The Hippo Crate is Full

Harry Drabik

Hippos have not taken well to the North Shore. It’s fair to say they’ve made zero attempts and zero adaptation to our environment. So what’s wrong with us? What are we doing that is unfair or hostile to the innocent and dignified hippopotamus? I wake in the wee hours worrying about such questions especially at a time when my District has to elect a new County Commissioner after the job about did in the last one. Many among us hold the hippo crate is best filled with calls for community and leadership. Up here that’s a challenge, one not unlike trying to find a Grand Marshal for a frog parade with a rousing finale of Cats on Carts. How do we govern the ungovernable or manage the unmanageable? How do we get fiscal responsibility in bed with spending your way into prosperity? When does the individual acknowledge and then accept responsibility and realize that a thing is not free or without costs simply because others pay for it?

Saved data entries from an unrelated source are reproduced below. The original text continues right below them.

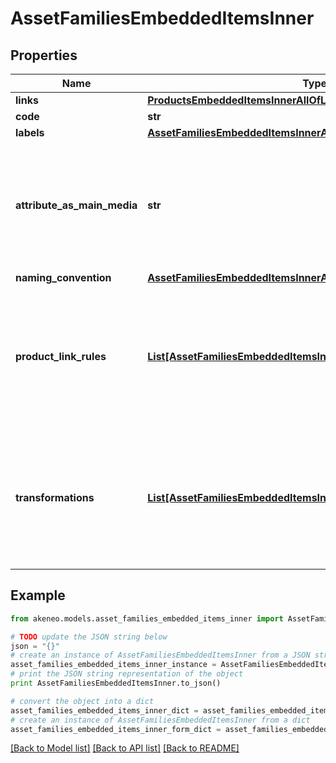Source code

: # AssetFamiliesEmbeddedItemsInner


## Properties
Name | Type | Description | Notes
------------ | ------------- | ------------- | -------------
**links** | [**ProductsEmbeddedItemsInnerAllOfLinks**](ProductsEmbeddedItemsInnerAllOfLinks.md) |  | [optional] 
**code** | **str** | Asset family code | 
**labels** | [**AssetFamiliesEmbeddedItemsInnerAllOfLabels**](AssetFamiliesEmbeddedItemsInnerAllOfLabels.md) |  | [optional] 
**attribute_as_main_media** | **str** | Attribute code that is used as the main media of the asset family. | [optional] [default to 'First media file or media link attribute that was created']
**naming_convention** | [**AssetFamiliesEmbeddedItemsInnerAllOfNamingConvention**](AssetFamiliesEmbeddedItemsInnerAllOfNamingConvention.md) |  | [optional] 
**product_link_rules** | [**List[AssetFamiliesEmbeddedItemsInnerAllOfProductLinkRulesInner]**](AssetFamiliesEmbeddedItemsInnerAllOfProductLinkRulesInner.md) | The rules that will be run after the asset creation, in order to automatically link the assets of this family to a set of products. To understand the format of this property, see &lt;a href&#x3D;&#39;/concepts/asset-manager.html#focus-on-the-product-link-rule&#39;&gt;here&lt;/a&gt;. | [optional] 
**transformations** | [**List[AssetFamiliesEmbeddedItemsInnerAllOfTransformationsInner]**](AssetFamiliesEmbeddedItemsInnerAllOfTransformationsInner.md) | The transformations to perform on source files in order to generate new files into your asset attributes (only available since v4.0). To understand the format of this property, see &lt;a href&#x3D;&#39;/concepts/asset-manager.html#focus-on-the-transformations&#39;&gt;here&lt;/a&gt;. | [optional] 

## Example

```python
from akeneo.models.asset_families_embedded_items_inner import AssetFamiliesEmbeddedItemsInner

# TODO update the JSON string below
json = "{}"
# create an instance of AssetFamiliesEmbeddedItemsInner from a JSON string
asset_families_embedded_items_inner_instance = AssetFamiliesEmbeddedItemsInner.from_json(json)
# print the JSON string representation of the object
print AssetFamiliesEmbeddedItemsInner.to_json()

# convert the object into a dict
asset_families_embedded_items_inner_dict = asset_families_embedded_items_inner_instance.to_dict()
# create an instance of AssetFamiliesEmbeddedItemsInner from a dict
asset_families_embedded_items_inner_form_dict = asset_families_embedded_items_inner.from_dict(asset_families_embedded_items_inner_dict)
```
[[Back to Model list]](../README.md#documentation-for-models) [[Back to API list]](../README.md#documentation-for-api-endpoints) [[Back to README]](../README.md)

I thought, seeing as how a local election and tax time arrive here this season like twiddling thumbs, I’d take a look at the hippo crate for an update on contents. There is a long standing recognition of the need for honesty in politicians and an enduring acceptance of an appearance of honesty and integrity being good enough. I won’t name names. There isn’t time. But instead of going into name-game at all I prefer to look at my own potential foibles. If, for a happy instance, I take the score of another imperfect human and find them wanting what do I accomplish? Am I better if I have others sound worse? Truth be told, I suspect most of us stink at a lot more things than we shine at. Take an example. Say a citizen verbally runs down an office holder for personal flaws does that show model citizenship from a perfected being who controls their health, weight, finances, and habits to a four-square plus sign? Well, I doubt it. Seems, I’m not shy to say it, the screamers I see don’t appear to be doing a particularly fine job of getting on with their lives. I kind of think they find personal shortcomings best blamed on others. It’s easier. We sympathize with the victim, including self-victimization. That the victim creed holds for-life status shows, I think, more than the creed holder finds comfortable to admit. The danger to an individual is twofold in lessening personal responsibility and encouraging passivity to sit back in a status others are responsible for and should fix.

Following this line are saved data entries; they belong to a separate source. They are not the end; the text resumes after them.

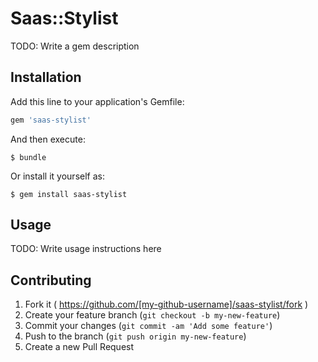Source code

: # Saas::Stylist

TODO: Write a gem description

## Installation

Add this line to your application's Gemfile:

```ruby
gem 'saas-stylist'
```

And then execute:

    $ bundle

Or install it yourself as:

    $ gem install saas-stylist

## Usage

TODO: Write usage instructions here

## Contributing

1. Fork it ( https://github.com/[my-github-username]/saas-stylist/fork )
2. Create your feature branch (`git checkout -b my-new-feature`)
3. Commit your changes (`git commit -am 'Add some feature'`)
4. Push to the branch (`git push origin my-new-feature`)
5. Create a new Pull Request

Even here along the rustic, low density, artsy, and cultured North Shore a person can talk politics and taxes without examining the contents of the human hippo crate. Peeking in the crate (the whole pack is a bit much to take on) it’s easy to spot the things that make the hippo crate what it is. The biggest hippos disgorge meals of masticated hate, racism, and phobia at anyone saying words counter to theirs. “Words hurt” they will tell you, but obviously not if they are the ones calling hater, racist, phobic at others. Then it’s OK. In a way that sounds suited to preschool tussling they might then assert it is justified self-defense as if perception of a presumed wrong was all that was needed to attack with oversize accusation or physical force. The hippo crate is packed with assertions and righteous indignation. But in among all the hyperbole and vitriol you’ll not hear much if any questioning. The hippo crate is packed with thick thigh denunciation for who knows why? The exact cause of the upset is in the other. The one accusing is free of a burden to substantiate or explain. Outrage rules. Where that happens you don’t need due process or civility.

I find the hippo crate especially objectionable when it spews out (you should look into African legend about why the hippo goes on land and twirls its tail when defecating) the Nazi fascist line as justification to silence and marginalize other positions. I’ve said before I could take people to places where Nazism and fascism did their work. Under the Clock in occupied Poland would be enough for most. To flip the word out as a do-all bludgeon to demean and shut others up is a true disservice to the thousands cruelly used and tortured to death by those with supremacist views and ways. I’ve said that people who bandy Nazi and fascist as terms should be able to say in detail the historic policies behind those terms and be able to tell jot on jot how policy then is equal to a policy now. Frankly, if they can’t or won’t they are acting (albeit while denouncing it) Nazi like good as any party fanatic or SS. Unquestioning adherence doesn’t ask questions of itself OR of those it denounces.

When Nazism did not immediately get its way it took to the streets demonizing others for their beliefs and lack of doctrinal cooperation. The tactic is the same whether the credo denounces the Jew or the racist. The tactic tramples others for a supposed higher good. The hippo crate is full of dangerous stuff. The urge to do good can do a lot of harm. If you look see around you might notice that proclamations of peace, of peaceful intent, or of restoring peace are part of every conflict. Love one another can mean that or it can mean someone wishes you to be unwary of their real intent. How many died as a result of a treaty between the Soviets and Nazis and how many perished in the peace of the Killing Fields? 

A calm look tells me that quick answers and assurances are not near enough. The issues and ironies are too great. Did you know, for example, that Adolph the Nazi icon relished deceiving his soft “Christian” world and lamented its people lacked the virtues he saw in Islam? The hippo crate is full, but not with wisdom.